[Dataset entries]
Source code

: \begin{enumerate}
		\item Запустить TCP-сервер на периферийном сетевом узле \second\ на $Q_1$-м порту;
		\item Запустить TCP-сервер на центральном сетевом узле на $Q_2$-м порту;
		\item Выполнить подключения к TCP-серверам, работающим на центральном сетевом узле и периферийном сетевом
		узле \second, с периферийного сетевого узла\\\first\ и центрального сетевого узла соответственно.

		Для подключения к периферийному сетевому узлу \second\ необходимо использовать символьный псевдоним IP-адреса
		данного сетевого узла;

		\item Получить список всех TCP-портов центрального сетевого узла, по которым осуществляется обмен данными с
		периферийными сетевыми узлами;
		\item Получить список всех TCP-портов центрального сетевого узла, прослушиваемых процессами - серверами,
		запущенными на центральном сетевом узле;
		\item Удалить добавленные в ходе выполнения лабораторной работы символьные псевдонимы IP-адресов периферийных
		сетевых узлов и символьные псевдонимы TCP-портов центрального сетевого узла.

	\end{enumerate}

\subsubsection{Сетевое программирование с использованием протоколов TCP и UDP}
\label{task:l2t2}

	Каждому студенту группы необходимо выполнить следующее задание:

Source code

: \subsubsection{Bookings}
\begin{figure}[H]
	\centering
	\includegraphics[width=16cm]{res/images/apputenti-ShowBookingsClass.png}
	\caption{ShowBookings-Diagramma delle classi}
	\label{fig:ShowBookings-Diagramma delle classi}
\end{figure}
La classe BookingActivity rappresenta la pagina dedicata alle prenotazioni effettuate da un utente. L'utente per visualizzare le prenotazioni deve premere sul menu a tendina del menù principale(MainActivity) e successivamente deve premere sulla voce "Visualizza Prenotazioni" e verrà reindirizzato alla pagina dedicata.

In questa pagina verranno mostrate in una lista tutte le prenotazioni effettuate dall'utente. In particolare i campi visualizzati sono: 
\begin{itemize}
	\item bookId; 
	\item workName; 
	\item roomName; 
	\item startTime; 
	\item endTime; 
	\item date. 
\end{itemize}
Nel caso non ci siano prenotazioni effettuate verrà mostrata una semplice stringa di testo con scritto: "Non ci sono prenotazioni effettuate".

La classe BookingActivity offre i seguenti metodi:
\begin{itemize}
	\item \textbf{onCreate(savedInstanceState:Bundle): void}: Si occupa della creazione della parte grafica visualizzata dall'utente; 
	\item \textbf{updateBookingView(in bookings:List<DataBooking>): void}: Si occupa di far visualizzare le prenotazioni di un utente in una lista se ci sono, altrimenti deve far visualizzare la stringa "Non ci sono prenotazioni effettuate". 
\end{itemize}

> Exercise goal
Every entry shown above should be transcribed without alteration.

> Response to this exercise
Source code

: \begin{enumerate}
		\item Запустить TCP-сервер на периферийном сетевом узле \second\ на $Q_1$-м порту;
		\item Запустить TCP-сервер на центральном сетевом узле на $Q_2$-м порту;
		\item Выполнить подключения к TCP-серверам, работающим на центральном сетевом узле и периферийном сетевом
		узле \second, с периферийного сетевого узла\\\first\ и центрального сетевого узла соответственно.

		Для подключения к периферийному сетевому узлу \second\ необходимо использовать символьный псевдоним IP-адреса
		данного сетевого узла;

		\item Получить список всех TCP-портов центрального сетевого узла, по которым осуществляется обмен данными с
		периферийными сетевыми узлами;
		\item Получить список всех TCP-портов центрального сетевого узла, прослушиваемых процессами - серверами,
		запущенными на центральном сетевом узле;
		\item Удалить добавленные в ходе выполнения лабораторной работы символьные псевдонимы IP-адресов периферийных
		сетевых узлов и символьные псевдонимы TCP-портов центрального сетевого узла.

	\end{enumerate}

\subsubsection{Сетевое программирование с использованием протоколов TCP и UDP}
\label{task:l2t2}

	Каждому студенту группы необходимо выполнить следующее задание:

Source code

: \subsubsection{Bookings}
\begin{figure}[H]
	\centering
	\includegraphics[width=16cm]{res/images/apputenti-ShowBookingsClass.png}
	\caption{ShowBookings-Diagramma delle classi}
	\label{fig:ShowBookings-Diagramma delle classi}
\end{figure}
La classe BookingActivity rappresenta la pagina dedicata alle prenotazioni effettuate da un utente. L'utente per visualizzare le prenotazioni deve premere sul menu a tendina del menù principale(MainActivity) e successivamente deve premere sulla voce "Visualizza Prenotazioni" e verrà reindirizzato alla pagina dedicata.

In questa pagina verranno mostrate in una lista tutte le prenotazioni effettuate dall'utente. In particolare i campi visualizzati sono: 
\begin{itemize}
	\item bookId; 
	\item workName; 
	\item roomName; 
	\item startTime; 
	\item endTime; 
	\item date. 
\end{itemize}
Nel caso non ci siano prenotazioni effettuate verrà mostrata una semplice stringa di testo con scritto: "Non ci sono prenotazioni effettuate".

La classe BookingActivity offre i seguenti metodi:
\begin{itemize}
	\item \textbf{onCreate(savedInstanceState:Bundle): void}: Si occupa della creazione della parte grafica visualizzata dall'utente; 
	\item \textbf{updateBookingView(in bookings:List<DataBooking>): void}: Si occupa di far visualizzare le prenotazioni di un utente in una lista se ci sono, altrimenti deve far visualizzare la stringa "Non ci sono prenotazioni effettuate". 
\end{itemize}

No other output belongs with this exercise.